The call was for a drunk. We were updated that he was seizing, but he wasn’t when we got there. His wife said he’d been drinking vodka for a week and she wanted him to go to detox. I put in an IV lock, checked his ETCO2 which was 35 and his sugar which was 120. His pupils were also equal and only slightly sluggish. He had grabbed my hand when I was putting the IV in, but when we tried to pick him up and put him in the stair chair, he played dead. Carrying him out of the house, I had the foot of the stair chair and backed out of the front door onto the broad top step. Then I stepped down to the second step with my right foot, but there was no second step where I set the foot, which went all the way down four steps to the ground, while my left leg went into a position where my knee was much higher than my thigh. I managed to hold onto to the stair chair without toppling the patient. It was one of those houses where the first three steps are not nearly as wide as the top landing.

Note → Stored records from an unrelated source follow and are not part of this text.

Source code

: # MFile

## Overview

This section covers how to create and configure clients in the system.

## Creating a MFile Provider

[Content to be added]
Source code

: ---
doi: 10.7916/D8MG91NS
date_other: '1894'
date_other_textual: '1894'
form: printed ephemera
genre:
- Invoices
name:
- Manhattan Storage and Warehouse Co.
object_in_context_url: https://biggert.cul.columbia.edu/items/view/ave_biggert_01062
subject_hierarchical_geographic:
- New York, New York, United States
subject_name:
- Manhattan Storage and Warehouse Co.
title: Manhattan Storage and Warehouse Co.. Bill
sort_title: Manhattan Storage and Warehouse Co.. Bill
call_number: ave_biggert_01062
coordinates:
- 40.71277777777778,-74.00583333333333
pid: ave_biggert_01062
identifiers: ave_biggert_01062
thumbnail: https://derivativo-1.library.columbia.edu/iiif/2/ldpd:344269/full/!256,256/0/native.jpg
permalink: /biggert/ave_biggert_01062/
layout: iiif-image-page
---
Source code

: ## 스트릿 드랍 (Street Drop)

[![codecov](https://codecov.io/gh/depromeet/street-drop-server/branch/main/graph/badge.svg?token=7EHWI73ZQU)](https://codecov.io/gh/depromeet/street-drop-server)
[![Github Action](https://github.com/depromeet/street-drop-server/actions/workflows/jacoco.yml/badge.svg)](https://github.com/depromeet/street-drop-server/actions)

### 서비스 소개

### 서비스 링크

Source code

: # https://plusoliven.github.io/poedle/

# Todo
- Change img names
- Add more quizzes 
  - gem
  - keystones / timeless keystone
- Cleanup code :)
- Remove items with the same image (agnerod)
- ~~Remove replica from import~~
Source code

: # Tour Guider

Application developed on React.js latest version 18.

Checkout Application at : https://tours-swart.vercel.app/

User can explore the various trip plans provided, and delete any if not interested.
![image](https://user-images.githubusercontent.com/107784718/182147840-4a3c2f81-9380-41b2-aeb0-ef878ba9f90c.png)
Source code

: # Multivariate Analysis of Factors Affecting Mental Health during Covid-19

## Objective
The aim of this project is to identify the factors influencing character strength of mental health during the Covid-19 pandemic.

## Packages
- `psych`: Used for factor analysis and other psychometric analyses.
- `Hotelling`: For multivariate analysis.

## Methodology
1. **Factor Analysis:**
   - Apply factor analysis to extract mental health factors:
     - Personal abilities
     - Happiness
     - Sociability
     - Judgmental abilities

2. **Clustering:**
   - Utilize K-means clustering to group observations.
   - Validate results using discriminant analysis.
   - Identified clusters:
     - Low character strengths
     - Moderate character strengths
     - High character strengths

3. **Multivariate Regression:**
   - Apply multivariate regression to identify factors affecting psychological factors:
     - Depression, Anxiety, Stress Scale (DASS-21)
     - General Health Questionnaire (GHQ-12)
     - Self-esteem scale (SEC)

This is the second time I have done this — not see the narrower steps and am very lucky both times I have kept my balance and not hurt myself, other than some soreness in my left knee. (I did have a spotter, who must not have seen me stepping off).
In the ambulance, I felt the patient brush against my knee with his hand and then start shaking, doing his best gran mal seizure imitation. I glanced at the capnography.
Breathing just fine, which is impossible when you are having a gran mal seizure.
Knock it off! I said.
He stopped. He tried the same act two more times, each time brushing my knee to catch my attention while I wrote my paperwork. I just shook my head.
“What were you drinking?” I asked. I already knew the answer, but I wanted him to talk to me. He had refused to respond to my question about allergies or what meds he was on.
“I heard you were drinking wine coolers,” I said.
He opened his eyes then and looked at me. “No, no, no,” he said. “Vodka!” He said it rather proudly.
“Okay,” I said. “Are you allergic to any medicine?”
He wouldn’t answer. He closed his eyes again, and started his jerking.
I was tempted(my knee throbbing) to put the ECG electrodes on his temples and say listen, “you can’t fool this machine, you can’t fake brain seizure activity, so you just knock it off or I’m going to electrocute your head.”
Instead I ignored him and he stopped. Then he tried holding his breath and he discovered that would make the apnea alarm go off, so he would hold his breath until the alarm went off, then he’d let his breath out a little. I’d hit the alarm button off. We played this little cat and mouse for a while till I finally just shut off the monitor. I saw him glancing at the machine. He couldn’t figure out why he couldn’t make the alarm go off.
“I turned it off,” I said.
He brushed my knee with his hand again and started shaking, but this time he looked at me and said, “Give me medicine.”
At the hospital, he wouldn’t talk to the triage nurse, but when we went into the psych ward, he got off the stretcher and asked the nurse if he could have a cigarette. She said no and then gave him a hospital gown to change into. He walked into the bathroom, and came out changed while I sat there finishing my paperwork.